Leave every picture out and give back the lines below from the first through the line that holds "it under certain", exactly as written.

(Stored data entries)
====
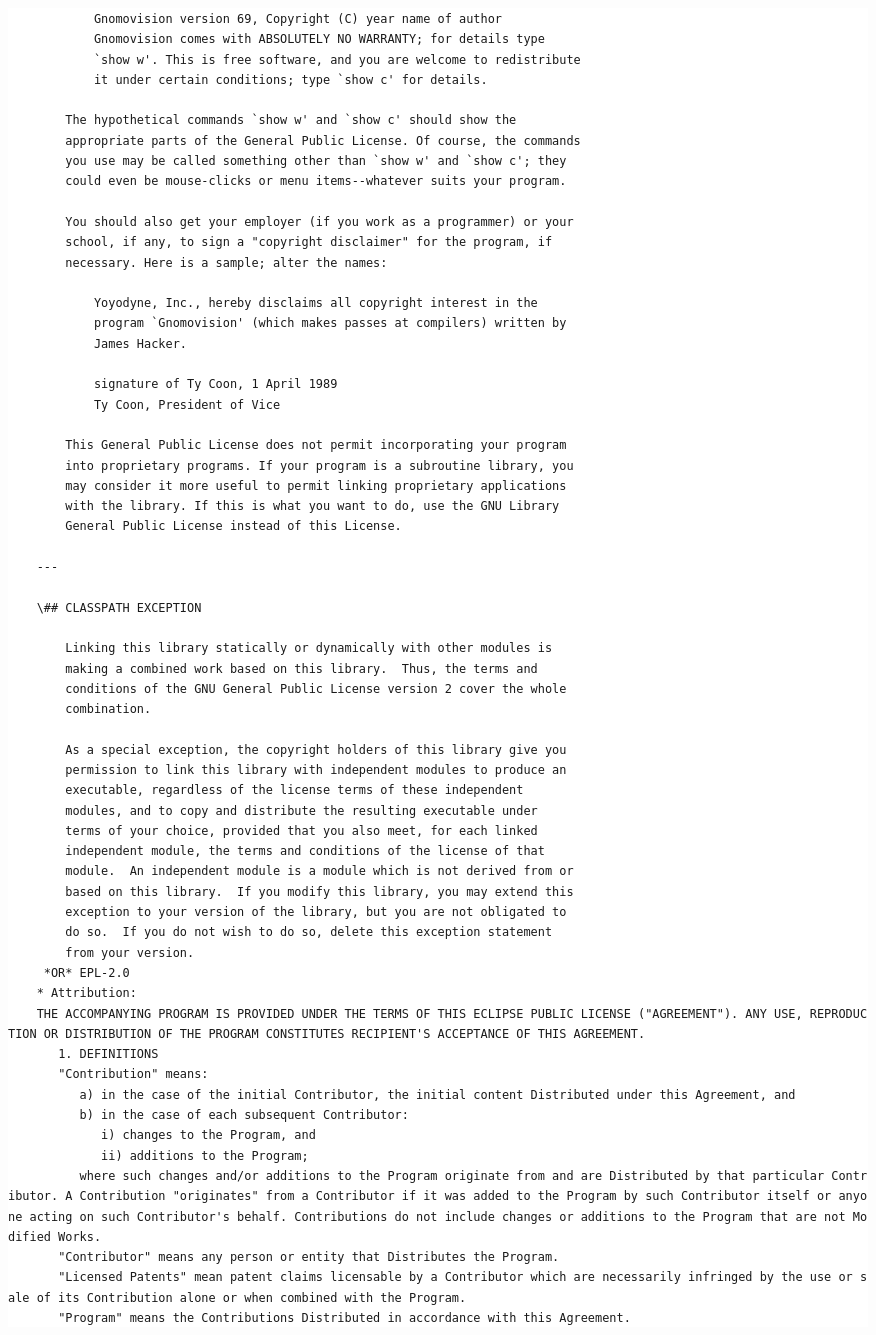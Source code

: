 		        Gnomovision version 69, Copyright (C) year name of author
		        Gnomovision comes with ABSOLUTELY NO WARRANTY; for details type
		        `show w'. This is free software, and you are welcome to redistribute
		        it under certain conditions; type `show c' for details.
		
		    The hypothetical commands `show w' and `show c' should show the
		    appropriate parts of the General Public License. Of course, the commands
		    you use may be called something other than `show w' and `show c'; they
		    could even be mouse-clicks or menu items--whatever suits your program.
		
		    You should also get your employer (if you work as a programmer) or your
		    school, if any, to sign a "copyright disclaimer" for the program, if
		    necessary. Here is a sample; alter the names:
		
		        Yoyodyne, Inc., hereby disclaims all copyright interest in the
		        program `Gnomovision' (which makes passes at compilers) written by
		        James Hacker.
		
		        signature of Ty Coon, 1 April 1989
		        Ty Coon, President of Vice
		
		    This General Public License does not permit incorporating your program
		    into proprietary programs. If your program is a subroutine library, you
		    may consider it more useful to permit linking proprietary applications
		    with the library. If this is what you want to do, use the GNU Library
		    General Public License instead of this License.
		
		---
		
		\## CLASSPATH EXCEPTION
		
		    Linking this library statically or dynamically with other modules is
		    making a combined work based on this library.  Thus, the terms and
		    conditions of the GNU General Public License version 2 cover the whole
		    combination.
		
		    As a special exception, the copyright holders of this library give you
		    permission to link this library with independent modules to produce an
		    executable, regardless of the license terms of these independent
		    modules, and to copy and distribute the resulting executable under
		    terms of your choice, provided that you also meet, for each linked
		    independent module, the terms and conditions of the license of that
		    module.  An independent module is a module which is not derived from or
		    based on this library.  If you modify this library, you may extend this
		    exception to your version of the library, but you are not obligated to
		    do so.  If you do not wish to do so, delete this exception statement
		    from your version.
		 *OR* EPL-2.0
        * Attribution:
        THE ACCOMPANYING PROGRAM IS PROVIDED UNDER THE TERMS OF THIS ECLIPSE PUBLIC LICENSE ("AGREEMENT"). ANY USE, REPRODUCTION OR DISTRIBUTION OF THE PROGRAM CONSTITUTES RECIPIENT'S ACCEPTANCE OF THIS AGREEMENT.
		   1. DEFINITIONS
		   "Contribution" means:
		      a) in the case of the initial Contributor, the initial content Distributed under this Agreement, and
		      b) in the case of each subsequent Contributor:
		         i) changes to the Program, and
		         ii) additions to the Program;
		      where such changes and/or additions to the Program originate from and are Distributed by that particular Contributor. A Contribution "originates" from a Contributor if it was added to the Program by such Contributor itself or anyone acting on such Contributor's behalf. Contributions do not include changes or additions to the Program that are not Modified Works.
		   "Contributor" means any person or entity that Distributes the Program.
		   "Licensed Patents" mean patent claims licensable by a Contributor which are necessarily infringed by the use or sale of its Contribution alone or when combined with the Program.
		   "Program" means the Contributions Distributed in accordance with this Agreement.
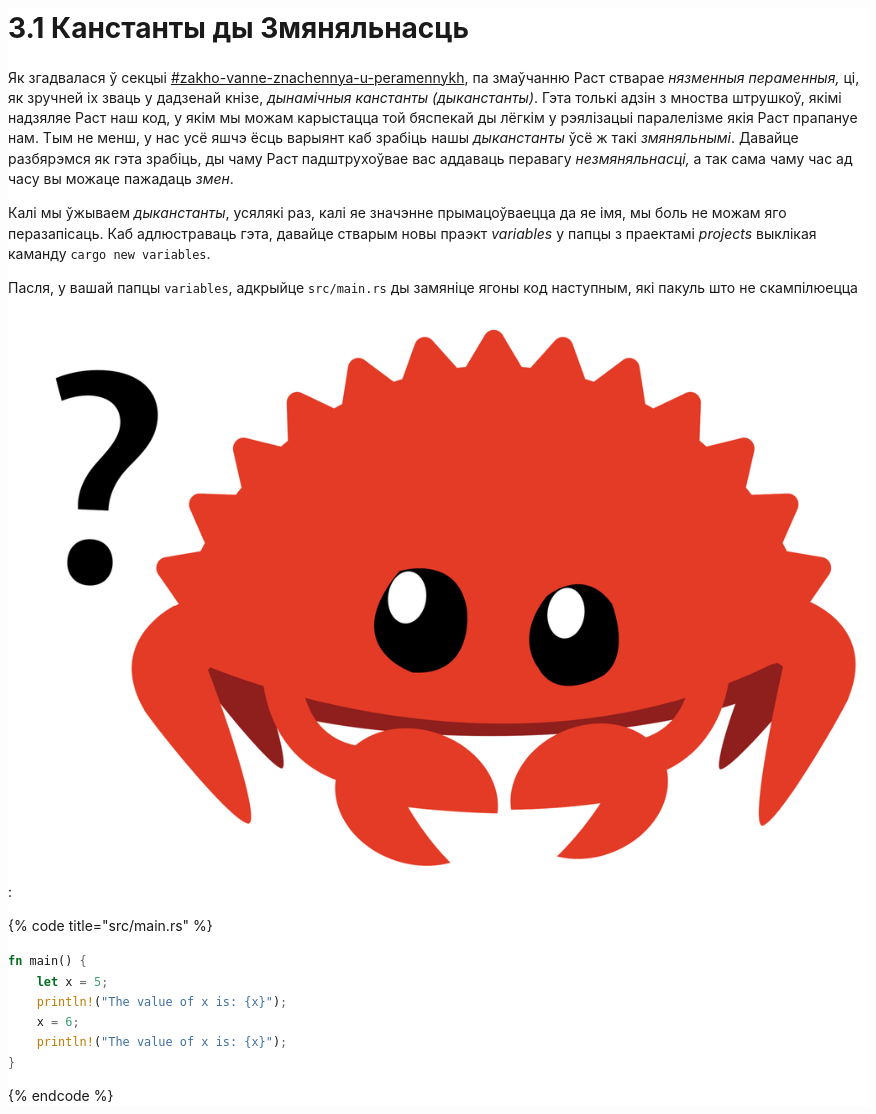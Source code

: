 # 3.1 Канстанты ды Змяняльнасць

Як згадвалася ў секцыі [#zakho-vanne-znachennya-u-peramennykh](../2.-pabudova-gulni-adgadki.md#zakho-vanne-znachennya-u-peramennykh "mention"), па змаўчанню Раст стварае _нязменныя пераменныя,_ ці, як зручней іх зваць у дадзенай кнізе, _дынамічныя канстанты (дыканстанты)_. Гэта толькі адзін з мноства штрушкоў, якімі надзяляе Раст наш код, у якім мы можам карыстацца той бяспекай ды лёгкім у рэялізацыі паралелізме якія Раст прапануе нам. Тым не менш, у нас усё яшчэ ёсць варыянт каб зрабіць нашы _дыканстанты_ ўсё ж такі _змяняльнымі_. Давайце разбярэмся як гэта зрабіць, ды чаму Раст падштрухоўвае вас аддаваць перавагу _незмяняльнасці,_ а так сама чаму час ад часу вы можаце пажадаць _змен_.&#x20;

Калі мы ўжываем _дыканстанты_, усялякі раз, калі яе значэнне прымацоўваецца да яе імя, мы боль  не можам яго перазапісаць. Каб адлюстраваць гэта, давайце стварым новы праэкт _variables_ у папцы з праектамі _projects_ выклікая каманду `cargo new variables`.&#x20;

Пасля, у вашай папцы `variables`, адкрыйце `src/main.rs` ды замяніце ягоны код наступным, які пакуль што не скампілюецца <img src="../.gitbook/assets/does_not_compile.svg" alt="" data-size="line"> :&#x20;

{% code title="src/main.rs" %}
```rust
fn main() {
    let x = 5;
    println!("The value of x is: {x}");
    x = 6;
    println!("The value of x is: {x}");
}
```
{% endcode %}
====
ANSWER SECTION →
Source code

: 		        Gnomovision version 69, Copyright (C) year name of author
		        Gnomovision comes with ABSOLUTELY NO WARRANTY; for details type
		        `show w'. This is free software, and you are welcome to redistribute
		        it under certain conditions; type `show c' for details.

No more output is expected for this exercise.